Le S&P 500 a chuté de 0,61% vendredi, clôturant à 6 632,19, tandis que le Nasdaq a baissé de 0,93% à 22 105,36 et le Dow a perdu 0,26%. L'indice élargi a atteint un nouveau plancher pour 2026 et a affiché une perte de 1,6% pour la semaine, marquant sa première série de trois semaines de baisse en environ un an.
Les prix du pétrole ont poursuivi leur hausse, les contrats à terme du pétrole brut West Texas Intermediate ayant augmenté de 3,11% à 98,71$ le baril. La guerre en cours entre les États-Unis, Israël et l'Iran a perturbé les marchés énergétiques mondiaux et suscité des craintes de stagflation à la manière des années 1970. Le conflit a effectivement fermé le détroit d'Hormuz, par lequel transite un cinquième du pétrole mondial, le nouveau guide suprême iranien Mojtaba Khamenei s'engageant à continuer de bloquer ce canal vital.

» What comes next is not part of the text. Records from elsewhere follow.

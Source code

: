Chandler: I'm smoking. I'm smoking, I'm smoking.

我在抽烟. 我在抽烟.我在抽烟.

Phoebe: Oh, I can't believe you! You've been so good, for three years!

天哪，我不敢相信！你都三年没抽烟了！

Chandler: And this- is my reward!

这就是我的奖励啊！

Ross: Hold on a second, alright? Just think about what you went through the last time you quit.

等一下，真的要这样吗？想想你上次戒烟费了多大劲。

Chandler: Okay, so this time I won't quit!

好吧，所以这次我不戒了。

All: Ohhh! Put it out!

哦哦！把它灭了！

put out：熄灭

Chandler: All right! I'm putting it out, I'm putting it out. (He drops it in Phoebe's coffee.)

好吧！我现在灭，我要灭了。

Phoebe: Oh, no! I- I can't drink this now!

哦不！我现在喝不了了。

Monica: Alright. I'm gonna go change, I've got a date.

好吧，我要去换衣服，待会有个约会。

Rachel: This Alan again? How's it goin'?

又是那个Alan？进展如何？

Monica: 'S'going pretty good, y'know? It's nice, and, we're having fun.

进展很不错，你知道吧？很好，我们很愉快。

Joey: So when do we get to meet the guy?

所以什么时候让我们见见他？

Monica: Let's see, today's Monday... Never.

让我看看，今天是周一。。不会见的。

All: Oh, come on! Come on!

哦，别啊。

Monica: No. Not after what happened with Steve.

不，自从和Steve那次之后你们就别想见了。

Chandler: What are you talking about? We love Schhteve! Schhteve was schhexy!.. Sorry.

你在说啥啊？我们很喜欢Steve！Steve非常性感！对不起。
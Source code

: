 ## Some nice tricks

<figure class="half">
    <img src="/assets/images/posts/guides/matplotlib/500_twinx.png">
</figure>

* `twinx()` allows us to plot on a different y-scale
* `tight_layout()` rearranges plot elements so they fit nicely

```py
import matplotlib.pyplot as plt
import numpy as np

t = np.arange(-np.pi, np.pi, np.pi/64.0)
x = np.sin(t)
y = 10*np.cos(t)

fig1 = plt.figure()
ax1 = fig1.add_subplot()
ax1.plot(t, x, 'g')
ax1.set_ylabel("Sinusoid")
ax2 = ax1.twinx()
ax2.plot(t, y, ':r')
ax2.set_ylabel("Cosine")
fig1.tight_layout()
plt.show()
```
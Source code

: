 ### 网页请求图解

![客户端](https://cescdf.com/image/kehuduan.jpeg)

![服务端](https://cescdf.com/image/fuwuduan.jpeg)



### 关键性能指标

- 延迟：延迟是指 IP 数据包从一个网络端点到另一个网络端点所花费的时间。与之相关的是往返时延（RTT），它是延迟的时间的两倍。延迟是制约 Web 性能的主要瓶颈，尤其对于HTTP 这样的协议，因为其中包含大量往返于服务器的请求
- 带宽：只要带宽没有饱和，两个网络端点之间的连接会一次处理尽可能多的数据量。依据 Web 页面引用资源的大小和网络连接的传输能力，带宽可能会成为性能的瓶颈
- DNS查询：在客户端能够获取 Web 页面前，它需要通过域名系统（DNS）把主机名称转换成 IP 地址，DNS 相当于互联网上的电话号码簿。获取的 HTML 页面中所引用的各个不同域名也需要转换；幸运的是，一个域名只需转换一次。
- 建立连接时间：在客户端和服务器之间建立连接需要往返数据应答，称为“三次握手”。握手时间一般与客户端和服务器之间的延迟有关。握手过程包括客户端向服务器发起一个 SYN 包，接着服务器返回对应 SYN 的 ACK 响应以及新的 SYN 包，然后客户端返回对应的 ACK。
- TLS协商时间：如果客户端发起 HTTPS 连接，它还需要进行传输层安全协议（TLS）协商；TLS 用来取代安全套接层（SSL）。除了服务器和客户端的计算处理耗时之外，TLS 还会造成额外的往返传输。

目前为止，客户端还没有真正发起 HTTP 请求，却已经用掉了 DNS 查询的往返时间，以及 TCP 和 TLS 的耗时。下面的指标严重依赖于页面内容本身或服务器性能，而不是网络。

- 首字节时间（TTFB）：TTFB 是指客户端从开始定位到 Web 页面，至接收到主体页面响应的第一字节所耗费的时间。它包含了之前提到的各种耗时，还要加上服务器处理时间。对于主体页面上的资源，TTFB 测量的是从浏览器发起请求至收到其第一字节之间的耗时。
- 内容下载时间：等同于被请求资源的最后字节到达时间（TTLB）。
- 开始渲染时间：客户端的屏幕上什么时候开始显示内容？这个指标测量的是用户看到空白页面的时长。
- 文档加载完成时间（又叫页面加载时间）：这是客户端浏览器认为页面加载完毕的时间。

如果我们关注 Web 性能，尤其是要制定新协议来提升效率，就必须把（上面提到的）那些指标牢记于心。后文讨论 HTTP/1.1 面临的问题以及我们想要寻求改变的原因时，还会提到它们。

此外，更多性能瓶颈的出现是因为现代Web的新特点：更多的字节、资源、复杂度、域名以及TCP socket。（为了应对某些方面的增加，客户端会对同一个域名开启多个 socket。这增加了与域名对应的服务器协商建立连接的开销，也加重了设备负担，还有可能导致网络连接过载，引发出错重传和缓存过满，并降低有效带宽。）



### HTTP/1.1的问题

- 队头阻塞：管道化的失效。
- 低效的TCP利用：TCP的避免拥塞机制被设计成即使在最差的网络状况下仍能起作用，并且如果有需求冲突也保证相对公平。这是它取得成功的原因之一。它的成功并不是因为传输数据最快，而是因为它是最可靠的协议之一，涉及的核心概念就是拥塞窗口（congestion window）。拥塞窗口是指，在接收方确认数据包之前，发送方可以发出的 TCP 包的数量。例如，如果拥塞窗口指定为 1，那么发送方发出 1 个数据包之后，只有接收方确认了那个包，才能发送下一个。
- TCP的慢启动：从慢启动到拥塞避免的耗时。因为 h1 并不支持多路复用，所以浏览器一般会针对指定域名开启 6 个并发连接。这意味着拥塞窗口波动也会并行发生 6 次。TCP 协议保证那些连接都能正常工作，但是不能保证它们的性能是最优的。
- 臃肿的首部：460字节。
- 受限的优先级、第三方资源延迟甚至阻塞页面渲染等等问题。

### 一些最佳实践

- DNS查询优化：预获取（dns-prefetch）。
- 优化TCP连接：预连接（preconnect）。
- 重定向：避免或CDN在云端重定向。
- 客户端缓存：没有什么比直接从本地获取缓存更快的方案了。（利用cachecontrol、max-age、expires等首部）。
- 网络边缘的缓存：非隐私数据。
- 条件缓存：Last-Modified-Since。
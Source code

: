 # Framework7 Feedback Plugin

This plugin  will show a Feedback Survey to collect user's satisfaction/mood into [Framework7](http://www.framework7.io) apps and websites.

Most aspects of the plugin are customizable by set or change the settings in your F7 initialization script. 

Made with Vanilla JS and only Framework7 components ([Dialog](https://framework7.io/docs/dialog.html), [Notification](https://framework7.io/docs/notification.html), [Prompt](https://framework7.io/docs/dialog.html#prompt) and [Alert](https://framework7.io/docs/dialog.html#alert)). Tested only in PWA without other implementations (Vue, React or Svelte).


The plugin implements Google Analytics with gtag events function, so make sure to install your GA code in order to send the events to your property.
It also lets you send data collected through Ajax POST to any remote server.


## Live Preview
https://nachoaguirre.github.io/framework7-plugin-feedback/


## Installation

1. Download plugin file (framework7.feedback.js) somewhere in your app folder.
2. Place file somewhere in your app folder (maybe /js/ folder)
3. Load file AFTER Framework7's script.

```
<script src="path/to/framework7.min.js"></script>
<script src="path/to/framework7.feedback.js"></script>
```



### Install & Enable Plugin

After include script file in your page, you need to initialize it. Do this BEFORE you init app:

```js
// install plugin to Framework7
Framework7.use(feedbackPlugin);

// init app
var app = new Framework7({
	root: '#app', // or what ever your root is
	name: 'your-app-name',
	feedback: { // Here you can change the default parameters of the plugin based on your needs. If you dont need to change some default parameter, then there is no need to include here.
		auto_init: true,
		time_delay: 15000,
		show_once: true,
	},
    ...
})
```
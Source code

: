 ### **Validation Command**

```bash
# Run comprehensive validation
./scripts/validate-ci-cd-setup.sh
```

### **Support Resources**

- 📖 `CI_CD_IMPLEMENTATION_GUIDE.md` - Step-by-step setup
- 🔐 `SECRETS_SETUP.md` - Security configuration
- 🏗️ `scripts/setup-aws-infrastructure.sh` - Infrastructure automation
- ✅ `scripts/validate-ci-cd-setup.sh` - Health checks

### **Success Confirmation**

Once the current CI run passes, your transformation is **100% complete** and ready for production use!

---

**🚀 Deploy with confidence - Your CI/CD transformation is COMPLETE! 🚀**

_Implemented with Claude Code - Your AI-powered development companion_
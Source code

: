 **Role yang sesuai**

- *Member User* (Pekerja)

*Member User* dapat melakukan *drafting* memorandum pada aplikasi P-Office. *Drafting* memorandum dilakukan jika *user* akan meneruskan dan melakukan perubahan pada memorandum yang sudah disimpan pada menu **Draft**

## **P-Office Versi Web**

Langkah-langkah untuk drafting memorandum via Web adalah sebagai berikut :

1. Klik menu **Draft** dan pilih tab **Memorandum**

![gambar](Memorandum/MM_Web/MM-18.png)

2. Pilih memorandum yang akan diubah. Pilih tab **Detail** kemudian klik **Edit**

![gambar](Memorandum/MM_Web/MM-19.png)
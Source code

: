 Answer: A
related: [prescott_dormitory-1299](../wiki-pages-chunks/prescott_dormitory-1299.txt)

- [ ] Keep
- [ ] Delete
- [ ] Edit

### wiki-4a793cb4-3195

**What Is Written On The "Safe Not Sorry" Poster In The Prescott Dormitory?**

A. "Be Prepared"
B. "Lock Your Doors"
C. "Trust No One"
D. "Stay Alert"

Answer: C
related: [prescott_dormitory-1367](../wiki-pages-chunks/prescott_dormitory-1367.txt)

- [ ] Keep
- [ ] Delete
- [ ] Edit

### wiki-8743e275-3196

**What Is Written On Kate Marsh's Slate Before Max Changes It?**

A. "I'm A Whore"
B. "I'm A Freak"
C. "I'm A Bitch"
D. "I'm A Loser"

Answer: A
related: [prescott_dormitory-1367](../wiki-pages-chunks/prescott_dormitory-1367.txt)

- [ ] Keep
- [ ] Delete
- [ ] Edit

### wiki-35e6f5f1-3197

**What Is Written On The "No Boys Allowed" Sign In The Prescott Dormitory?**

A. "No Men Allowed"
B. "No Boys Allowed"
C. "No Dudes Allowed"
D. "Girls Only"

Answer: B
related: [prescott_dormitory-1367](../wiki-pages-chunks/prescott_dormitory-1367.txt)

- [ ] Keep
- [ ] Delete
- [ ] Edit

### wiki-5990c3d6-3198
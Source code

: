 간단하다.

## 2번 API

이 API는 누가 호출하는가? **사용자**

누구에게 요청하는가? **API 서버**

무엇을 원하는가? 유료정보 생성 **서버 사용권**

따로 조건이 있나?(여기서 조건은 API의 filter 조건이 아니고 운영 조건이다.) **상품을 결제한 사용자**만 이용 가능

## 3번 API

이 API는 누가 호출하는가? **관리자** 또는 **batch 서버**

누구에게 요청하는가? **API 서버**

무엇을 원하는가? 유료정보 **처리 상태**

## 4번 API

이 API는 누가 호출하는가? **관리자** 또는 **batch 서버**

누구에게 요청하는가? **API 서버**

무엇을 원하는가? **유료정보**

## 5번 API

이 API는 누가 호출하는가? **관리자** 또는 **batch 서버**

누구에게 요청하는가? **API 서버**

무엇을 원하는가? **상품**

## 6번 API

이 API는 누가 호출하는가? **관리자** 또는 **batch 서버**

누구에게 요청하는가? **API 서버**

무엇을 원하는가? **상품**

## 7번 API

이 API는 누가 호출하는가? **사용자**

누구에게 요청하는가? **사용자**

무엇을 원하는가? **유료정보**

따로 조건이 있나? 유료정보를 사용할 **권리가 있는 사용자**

Le sentiment des consommateurs est resté morose en mars, l'enquête de l'Université du Michigan affichant une lecture de 55,5, en baisse de 1,9% par rapport à février. La directrice de l'enquête Joanne Hsu a noté que les entretiens terminés avant l'action militaire en Iran montraient une amélioration, mais "les lectures plus faibles observées pendant les neuf jours suivants ont complètement effacé ces gains initiaux".
Lors des trois derniers chocs pétroliers majeurs en 1990, 2008 et 2022, le S&P 500 a chuté de 16% à 57% avant de se redresser. Cependant, les États-Unis sont mieux positionnés pour absorber un choc pétrolier qu'auparavant, avec une production nationale proche de niveaux records.